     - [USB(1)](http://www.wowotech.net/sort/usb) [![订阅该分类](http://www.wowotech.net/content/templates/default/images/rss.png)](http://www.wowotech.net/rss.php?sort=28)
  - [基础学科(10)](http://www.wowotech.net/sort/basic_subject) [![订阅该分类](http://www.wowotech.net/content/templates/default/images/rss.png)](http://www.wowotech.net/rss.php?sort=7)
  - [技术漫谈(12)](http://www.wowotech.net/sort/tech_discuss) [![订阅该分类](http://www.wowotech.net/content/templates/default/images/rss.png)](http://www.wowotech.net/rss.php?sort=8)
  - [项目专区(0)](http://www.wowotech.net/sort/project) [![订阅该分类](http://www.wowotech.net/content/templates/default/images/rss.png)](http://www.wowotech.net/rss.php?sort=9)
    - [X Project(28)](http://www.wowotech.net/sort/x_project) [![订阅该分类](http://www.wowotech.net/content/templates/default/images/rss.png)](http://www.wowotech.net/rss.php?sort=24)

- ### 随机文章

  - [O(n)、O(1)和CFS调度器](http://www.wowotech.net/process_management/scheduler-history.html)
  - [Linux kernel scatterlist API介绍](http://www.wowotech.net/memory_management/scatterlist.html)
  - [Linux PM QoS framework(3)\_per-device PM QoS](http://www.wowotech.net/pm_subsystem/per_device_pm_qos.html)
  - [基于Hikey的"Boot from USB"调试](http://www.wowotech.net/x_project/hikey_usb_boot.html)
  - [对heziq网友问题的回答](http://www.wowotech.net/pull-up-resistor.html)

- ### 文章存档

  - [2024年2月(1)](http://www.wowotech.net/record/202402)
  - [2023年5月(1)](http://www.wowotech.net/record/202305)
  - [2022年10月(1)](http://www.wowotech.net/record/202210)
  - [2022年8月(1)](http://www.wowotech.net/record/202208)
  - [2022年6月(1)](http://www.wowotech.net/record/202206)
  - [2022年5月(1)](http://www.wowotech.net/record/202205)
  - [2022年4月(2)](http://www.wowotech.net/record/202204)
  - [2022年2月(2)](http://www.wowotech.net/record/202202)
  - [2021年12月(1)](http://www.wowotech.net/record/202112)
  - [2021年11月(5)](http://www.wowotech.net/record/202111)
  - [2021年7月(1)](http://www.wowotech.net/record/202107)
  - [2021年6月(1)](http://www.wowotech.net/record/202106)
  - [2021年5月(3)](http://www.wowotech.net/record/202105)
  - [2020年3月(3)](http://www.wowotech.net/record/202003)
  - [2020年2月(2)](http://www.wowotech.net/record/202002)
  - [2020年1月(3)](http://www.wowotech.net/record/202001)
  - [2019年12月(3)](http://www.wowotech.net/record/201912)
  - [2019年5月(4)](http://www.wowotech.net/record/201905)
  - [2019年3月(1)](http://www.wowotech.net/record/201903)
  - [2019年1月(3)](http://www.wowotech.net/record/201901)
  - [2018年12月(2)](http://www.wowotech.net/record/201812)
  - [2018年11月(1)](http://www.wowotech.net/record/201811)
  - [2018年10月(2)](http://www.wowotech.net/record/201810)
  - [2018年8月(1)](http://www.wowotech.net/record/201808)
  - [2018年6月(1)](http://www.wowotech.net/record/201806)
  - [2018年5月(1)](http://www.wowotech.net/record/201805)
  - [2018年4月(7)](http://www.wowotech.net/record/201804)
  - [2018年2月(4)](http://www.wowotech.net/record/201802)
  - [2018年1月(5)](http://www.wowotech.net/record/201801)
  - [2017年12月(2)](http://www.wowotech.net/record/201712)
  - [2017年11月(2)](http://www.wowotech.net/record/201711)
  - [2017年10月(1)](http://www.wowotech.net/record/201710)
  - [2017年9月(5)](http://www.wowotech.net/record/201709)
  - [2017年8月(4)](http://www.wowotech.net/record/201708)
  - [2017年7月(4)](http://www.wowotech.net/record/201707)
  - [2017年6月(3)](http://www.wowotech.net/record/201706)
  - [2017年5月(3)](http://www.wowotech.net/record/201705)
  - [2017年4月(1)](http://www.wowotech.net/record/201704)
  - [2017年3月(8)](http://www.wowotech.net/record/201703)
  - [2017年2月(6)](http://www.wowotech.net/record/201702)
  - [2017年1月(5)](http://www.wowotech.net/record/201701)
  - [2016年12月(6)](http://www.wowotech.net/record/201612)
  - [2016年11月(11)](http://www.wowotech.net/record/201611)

_Directions for this task_.
Beginning with the line that has "- [2022年2月(2)]" and ending with the line that has "- [2018年4月(7)]", set down the lines above exactly and include no others.

_Result_.
  - [2022年2月(2)](http://www.wowotech.net/record/202202)
  - [2021年12月(1)](http://www.wowotech.net/record/202112)
  - [2021年11月(5)](http://www.wowotech.net/record/202111)
  - [2021年7月(1)](http://www.wowotech.net/record/202107)
  - [2021年6月(1)](http://www.wowotech.net/record/202106)
  - [2021年5月(3)](http://www.wowotech.net/record/202105)
  - [2020年3月(3)](http://www.wowotech.net/record/202003)
  - [2020年2月(2)](http://www.wowotech.net/record/202002)
  - [2020年1月(3)](http://www.wowotech.net/record/202001)
  - [2019年12月(3)](http://www.wowotech.net/record/201912)
  - [2019年5月(4)](http://www.wowotech.net/record/201905)
  - [2019年3月(1)](http://www.wowotech.net/record/201903)
  - [2019年1月(3)](http://www.wowotech.net/record/201901)
  - [2018年12月(2)](http://www.wowotech.net/record/201812)
  - [2018年11月(1)](http://www.wowotech.net/record/201811)
  - [2018年10月(2)](http://www.wowotech.net/record/201810)
  - [2018年8月(1)](http://www.wowotech.net/record/201808)
  - [2018年6月(1)](http://www.wowotech.net/record/201806)
  - [2018年5月(1)](http://www.wowotech.net/record/201805)
  - [2018年4月(7)](http://www.wowotech.net/record/201804)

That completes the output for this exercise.